- [WORK TO COMPLETE]:
Leave the pictures out while you restate every entry below word for word.

- [PROVIDED RECORDS]:

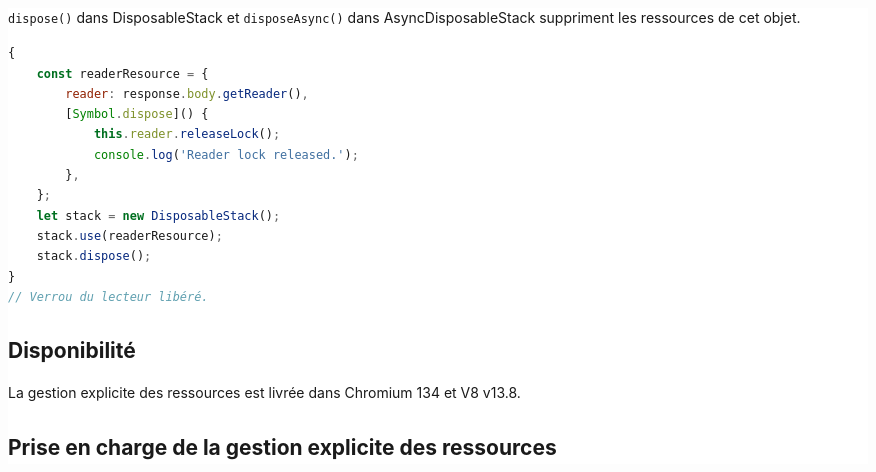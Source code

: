 `dispose()` dans DisposableStack et `disposeAsync()` dans AsyncDisposableStack suppriment les ressources de cet objet.

```javascript
{
    const readerResource = {
        reader: response.body.getReader(),
        [Symbol.dispose]() {
            this.reader.releaseLock();
            console.log('Reader lock released.');
        },
    };
    let stack = new DisposableStack();
    stack.use(readerResource);
    stack.dispose();
}
// Verrou du lecteur libéré.
```

## Disponibilité

La gestion explicite des ressources est livrée dans Chromium 134 et V8 v13.8.

## Prise en charge de la gestion explicite des ressources

<feature-support chrome="134 https://chromestatus.com/feature/5071680358842368"
                 firefox="134 (nightly) https://bugzilla.mozilla.org/show_bug.cgi?id=1927195"
                 safari="non https://bugs.webkit.org/show_bug.cgi?id=248707" 
                 nodejs="non"
                 babel="oui https://github.com/zloirock/core-js#explicit-resource-management"></feature-support>
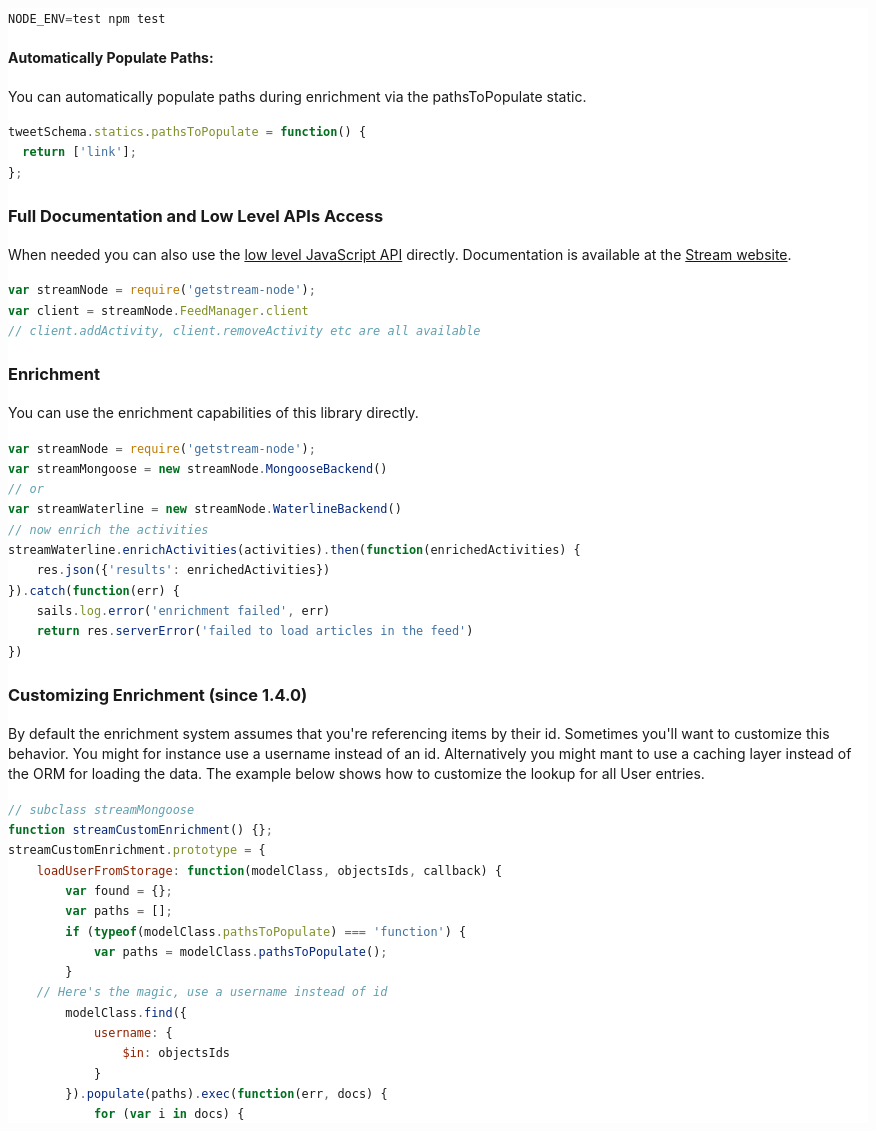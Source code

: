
 ```js
NODE_ENV=test npm test
```

#### Automatically Populate Paths:

You can automatically populate paths during enrichment via the pathsToPopulate static.

```js
tweetSchema.statics.pathsToPopulate = function() {
  return ['link'];
};
```

### Full Documentation and Low Level APIs Access

When needed you can also use the [low level JavaScript API](https://github.com/getstream/stream-js) directly. Documentation is available at the [Stream website](https://getstream.io/docs/?language=js).

```js
var streamNode = require('getstream-node');
var client = streamNode.FeedManager.client
// client.addActivity, client.removeActivity etc are all available
```

### Enrichment

You can use the enrichment capabilities of this library directly.

```js
var streamNode = require('getstream-node');
var streamMongoose = new streamNode.MongooseBackend()
// or
var streamWaterline = new streamNode.WaterlineBackend()
// now enrich the activities
streamWaterline.enrichActivities(activities).then(function(enrichedActivities) {
	res.json({'results': enrichedActivities})
}).catch(function(err) {
	sails.log.error('enrichment failed', err)
	return res.serverError('failed to load articles in the feed')
})
```

### Customizing Enrichment (since 1.4.0)

By default the enrichment system assumes that you're referencing items by their id. Sometimes you'll want to customize this behavior. You might for instance use a username instead of an id. Alternatively you might mant to use a caching layer instead of the ORM for loading the data. The example below shows how to customize the lookup for all User entries.

```js
// subclass streamMongoose
function streamCustomEnrichment() {};
streamCustomEnrichment.prototype = {
    loadUserFromStorage: function(modelClass, objectsIds, callback) {
        var found = {};
        var paths = [];
        if (typeof(modelClass.pathsToPopulate) === 'function') {
            var paths = modelClass.pathsToPopulate();
        }
	// Here's the magic, use a username instead of id
        modelClass.find({
            username: {
                $in: objectsIds
            }
        }).populate(paths).exec(function(err, docs) {
            for (var i in docs) {
```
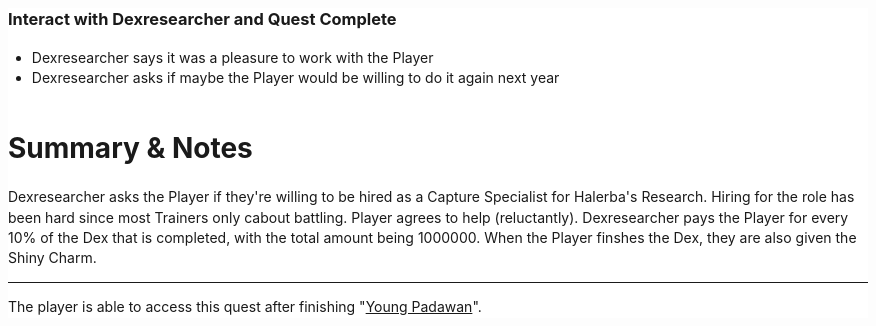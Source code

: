 ### Interact with Dexresearcher and Quest Complete
* Dexresearcher says it was a pleasure to work with the Player
* Dexresearcher asks if maybe the Player would be willing to do it again next year

# Summary & Notes
Dexresearcher asks the Player if they're willing to be hired as a Capture Specialist for Halerba's Research. Hiring for the role has been hard since most Trainers only cabout battling. Player agrees to help (reluctantly). Dexresearcher pays the Player for every 10% of the Dex that is completed, with the total amount being 1000000. When the Player finshes the Dex, they are also given the Shiny Charm.

---

The player is able to access this quest after finishing "[Young Padawan](https://airtable.com/appJxoYhsNja2FfjK/shrcRVLWezjaT63bP/tbl0XF7TJc58WD4Bw/viwnITIE6FJVV13Gp/recNSdquhDRkvbA3O?blocks=hide)".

- [RESULT]:
Source code

: `dispose()` dans DisposableStack et `disposeAsync()` dans AsyncDisposableStack suppriment les ressources de cet objet.

```javascript
{
    const readerResource = {
        reader: response.body.getReader(),
        [Symbol.dispose]() {
            this.reader.releaseLock();
            console.log('Reader lock released.');
        },
    };
    let stack = new DisposableStack();
    stack.use(readerResource);
    stack.dispose();
}
// Verrou du lecteur libéré.
```

## Disponibilité

La gestion explicite des ressources est livrée dans Chromium 134 et V8 v13.8.

## Prise en charge de la gestion explicite des ressources

<feature-support chrome="134 https://chromestatus.com/feature/5071680358842368"
                 firefox="134 (nightly) https://bugzilla.mozilla.org/show_bug.cgi?id=1927195"
                 safari="non https://bugs.webkit.org/show_bug.cgi?id=248707" 
                 nodejs="non"
                 babel="oui https://github.com/zloirock/core-js#explicit-resource-management"></feature-support>
Source code

:
 ```js
NODE_ENV=test npm test
```

#### Automatically Populate Paths:

You can automatically populate paths during enrichment via the pathsToPopulate static.

```js
tweetSchema.statics.pathsToPopulate = function() {
  return ['link'];
};
```

### Full Documentation and Low Level APIs Access

When needed you can also use the [low level JavaScript API](https://github.com/getstream/stream-js) directly. Documentation is available at the [Stream website](https://getstream.io/docs/?language=js).

```js
var streamNode = require('getstream-node');
var client = streamNode.FeedManager.client
// client.addActivity, client.removeActivity etc are all available
```

### Enrichment

You can use the enrichment capabilities of this library directly.

```js
var streamNode = require('getstream-node');
var streamMongoose = new streamNode.MongooseBackend()
// or
var streamWaterline = new streamNode.WaterlineBackend()
// now enrich the activities
streamWaterline.enrichActivities(activities).then(function(enrichedActivities) {
	res.json({'results': enrichedActivities})
}).catch(function(err) {
	sails.log.error('enrichment failed', err)
	return res.serverError('failed to load articles in the feed')
})
```

### Customizing Enrichment (since 1.4.0)

By default the enrichment system assumes that you're referencing items by their id. Sometimes you'll want to customize this behavior. You might for instance use a username instead of an id. Alternatively you might mant to use a caching layer instead of the ORM for loading the data. The example below shows how to customize the lookup for all User entries.

```js
// subclass streamMongoose
function streamCustomEnrichment() {};
streamCustomEnrichment.prototype = {
    loadUserFromStorage: function(modelClass, objectsIds, callback) {
        var found = {};
        var paths = [];
        if (typeof(modelClass.pathsToPopulate) === 'function') {
            var paths = modelClass.pathsToPopulate();
        }
	// Here's the magic, use a username instead of id
        modelClass.find({
            username: {
                $in: objectsIds
            }
        }).populate(paths).exec(function(err, docs) {
            for (var i in docs) {
```
Source code

: ### Interact with Dexresearcher and Quest Complete
* Dexresearcher says it was a pleasure to work with the Player
* Dexresearcher asks if maybe the Player would be willing to do it again next year

# Summary & Notes
Dexresearcher asks the Player if they're willing to be hired as a Capture Specialist for Halerba's Research. Hiring for the role has been hard since most Trainers only cabout battling. Player agrees to help (reluctantly). Dexresearcher pays the Player for every 10% of the Dex that is completed, with the total amount being 1000000. When the Player finshes the Dex, they are also given the Shiny Charm.

---

The player is able to access this quest after finishing "[Young Padawan](https://airtable.com/appJxoYhsNja2FfjK/shrcRVLWezjaT63bP/tbl0XF7TJc58WD4Bw/viwnITIE6FJVV13Gp/recNSdquhDRkvbA3O?blocks=hide)".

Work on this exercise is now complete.